ASSIGNED TASK
Restate, word for word, the lines from the opening line of the data through the line containing "(sozialer Kontext essentiell)", both included, and nothing else.

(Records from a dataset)
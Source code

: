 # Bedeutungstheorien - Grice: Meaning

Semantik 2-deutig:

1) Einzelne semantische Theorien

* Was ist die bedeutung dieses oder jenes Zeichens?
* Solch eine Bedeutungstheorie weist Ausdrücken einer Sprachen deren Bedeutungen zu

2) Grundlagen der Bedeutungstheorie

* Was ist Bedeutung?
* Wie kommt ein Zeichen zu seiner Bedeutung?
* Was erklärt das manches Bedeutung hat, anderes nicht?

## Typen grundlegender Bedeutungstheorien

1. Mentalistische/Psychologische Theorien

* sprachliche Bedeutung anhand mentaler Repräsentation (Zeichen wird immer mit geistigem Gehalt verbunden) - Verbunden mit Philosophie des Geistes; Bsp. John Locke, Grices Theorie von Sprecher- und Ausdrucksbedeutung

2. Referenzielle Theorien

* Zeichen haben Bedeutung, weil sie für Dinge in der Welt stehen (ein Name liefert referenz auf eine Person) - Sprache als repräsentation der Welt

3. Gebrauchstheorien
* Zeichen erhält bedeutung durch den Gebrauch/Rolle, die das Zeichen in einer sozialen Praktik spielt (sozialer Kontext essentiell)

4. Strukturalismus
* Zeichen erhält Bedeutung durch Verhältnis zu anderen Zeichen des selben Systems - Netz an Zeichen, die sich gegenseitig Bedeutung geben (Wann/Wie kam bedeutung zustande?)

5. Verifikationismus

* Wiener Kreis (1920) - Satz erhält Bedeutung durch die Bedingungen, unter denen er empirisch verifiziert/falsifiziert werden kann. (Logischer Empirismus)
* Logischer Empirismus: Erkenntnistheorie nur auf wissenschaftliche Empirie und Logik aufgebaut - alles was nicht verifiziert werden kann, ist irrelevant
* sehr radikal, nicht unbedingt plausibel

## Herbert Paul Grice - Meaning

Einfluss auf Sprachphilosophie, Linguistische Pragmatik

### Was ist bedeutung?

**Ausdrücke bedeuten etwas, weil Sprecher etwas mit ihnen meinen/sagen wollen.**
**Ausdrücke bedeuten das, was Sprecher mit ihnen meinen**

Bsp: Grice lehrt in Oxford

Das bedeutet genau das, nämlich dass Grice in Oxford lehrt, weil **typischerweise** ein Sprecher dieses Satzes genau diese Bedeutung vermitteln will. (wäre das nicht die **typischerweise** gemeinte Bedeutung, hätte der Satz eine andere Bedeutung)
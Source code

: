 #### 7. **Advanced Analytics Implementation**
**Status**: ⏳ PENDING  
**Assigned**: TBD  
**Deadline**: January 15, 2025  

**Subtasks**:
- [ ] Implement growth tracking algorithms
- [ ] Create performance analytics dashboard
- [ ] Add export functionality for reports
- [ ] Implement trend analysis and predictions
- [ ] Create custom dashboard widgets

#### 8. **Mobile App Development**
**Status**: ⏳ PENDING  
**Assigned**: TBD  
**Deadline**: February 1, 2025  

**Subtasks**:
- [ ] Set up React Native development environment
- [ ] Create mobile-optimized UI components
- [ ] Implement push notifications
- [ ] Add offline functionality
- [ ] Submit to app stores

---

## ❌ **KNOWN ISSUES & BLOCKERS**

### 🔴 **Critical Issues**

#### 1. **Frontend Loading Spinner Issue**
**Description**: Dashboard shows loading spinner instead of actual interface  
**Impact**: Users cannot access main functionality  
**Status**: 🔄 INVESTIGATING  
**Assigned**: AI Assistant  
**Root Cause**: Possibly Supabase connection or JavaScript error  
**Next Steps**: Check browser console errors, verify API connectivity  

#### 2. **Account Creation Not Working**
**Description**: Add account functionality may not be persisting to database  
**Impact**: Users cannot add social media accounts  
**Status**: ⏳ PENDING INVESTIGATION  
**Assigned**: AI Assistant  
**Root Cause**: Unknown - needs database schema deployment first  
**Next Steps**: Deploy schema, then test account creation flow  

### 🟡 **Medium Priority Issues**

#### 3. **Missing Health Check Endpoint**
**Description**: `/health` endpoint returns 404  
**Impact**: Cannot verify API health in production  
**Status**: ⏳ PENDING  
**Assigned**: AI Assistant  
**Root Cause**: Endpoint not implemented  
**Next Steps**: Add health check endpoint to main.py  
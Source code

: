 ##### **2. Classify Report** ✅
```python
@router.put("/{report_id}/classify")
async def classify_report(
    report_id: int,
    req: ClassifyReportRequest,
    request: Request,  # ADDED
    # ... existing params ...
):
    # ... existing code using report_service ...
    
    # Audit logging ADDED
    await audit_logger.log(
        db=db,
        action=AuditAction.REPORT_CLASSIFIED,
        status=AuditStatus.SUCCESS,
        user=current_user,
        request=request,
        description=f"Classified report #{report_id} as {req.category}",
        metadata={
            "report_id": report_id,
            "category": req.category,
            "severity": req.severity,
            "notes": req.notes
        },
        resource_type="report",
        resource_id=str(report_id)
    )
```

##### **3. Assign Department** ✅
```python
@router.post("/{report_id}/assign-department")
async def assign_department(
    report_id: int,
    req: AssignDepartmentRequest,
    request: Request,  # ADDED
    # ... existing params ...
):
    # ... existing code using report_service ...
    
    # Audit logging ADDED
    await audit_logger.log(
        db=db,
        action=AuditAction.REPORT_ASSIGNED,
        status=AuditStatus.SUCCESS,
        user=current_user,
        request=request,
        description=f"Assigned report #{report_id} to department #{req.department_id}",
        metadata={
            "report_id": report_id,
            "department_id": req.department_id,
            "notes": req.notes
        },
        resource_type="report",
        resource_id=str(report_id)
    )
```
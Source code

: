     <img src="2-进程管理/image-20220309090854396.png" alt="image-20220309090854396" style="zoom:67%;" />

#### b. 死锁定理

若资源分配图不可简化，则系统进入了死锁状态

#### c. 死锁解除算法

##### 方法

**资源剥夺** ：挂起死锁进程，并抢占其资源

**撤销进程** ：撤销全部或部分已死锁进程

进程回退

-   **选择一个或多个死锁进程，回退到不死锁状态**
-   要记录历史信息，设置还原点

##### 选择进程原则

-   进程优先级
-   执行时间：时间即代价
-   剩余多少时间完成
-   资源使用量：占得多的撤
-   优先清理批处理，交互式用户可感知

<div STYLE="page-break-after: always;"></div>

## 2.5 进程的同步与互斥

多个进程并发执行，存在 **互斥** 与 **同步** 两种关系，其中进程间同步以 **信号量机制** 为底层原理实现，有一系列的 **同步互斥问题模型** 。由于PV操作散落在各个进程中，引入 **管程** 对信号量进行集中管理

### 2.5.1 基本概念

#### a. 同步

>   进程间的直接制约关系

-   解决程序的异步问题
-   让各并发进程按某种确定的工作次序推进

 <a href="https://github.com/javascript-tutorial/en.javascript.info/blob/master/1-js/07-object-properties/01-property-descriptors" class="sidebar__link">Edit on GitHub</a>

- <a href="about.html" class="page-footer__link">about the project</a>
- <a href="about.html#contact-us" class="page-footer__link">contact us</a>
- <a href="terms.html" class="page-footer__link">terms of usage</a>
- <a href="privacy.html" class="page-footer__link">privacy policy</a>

OUTPUT OF THE EXERCISE
Source code

: # Bedeutungstheorien - Grice: Meaning

Semantik 2-deutig:

1) Einzelne semantische Theorien

* Was ist die bedeutung dieses oder jenes Zeichens?
* Solch eine Bedeutungstheorie weist Ausdrücken einer Sprachen deren Bedeutungen zu

2) Grundlagen der Bedeutungstheorie

* Was ist Bedeutung?
* Wie kommt ein Zeichen zu seiner Bedeutung?
* Was erklärt das manches Bedeutung hat, anderes nicht?

## Typen grundlegender Bedeutungstheorien

1. Mentalistische/Psychologische Theorien

* sprachliche Bedeutung anhand mentaler Repräsentation (Zeichen wird immer mit geistigem Gehalt verbunden) - Verbunden mit Philosophie des Geistes; Bsp. John Locke, Grices Theorie von Sprecher- und Ausdrucksbedeutung

2. Referenzielle Theorien

* Zeichen haben Bedeutung, weil sie für Dinge in der Welt stehen (ein Name liefert referenz auf eine Person) - Sprache als repräsentation der Welt

3. Gebrauchstheorien
* Zeichen erhält bedeutung durch den Gebrauch/Rolle, die das Zeichen in einer sozialen Praktik spielt (sozialer Kontext essentiell)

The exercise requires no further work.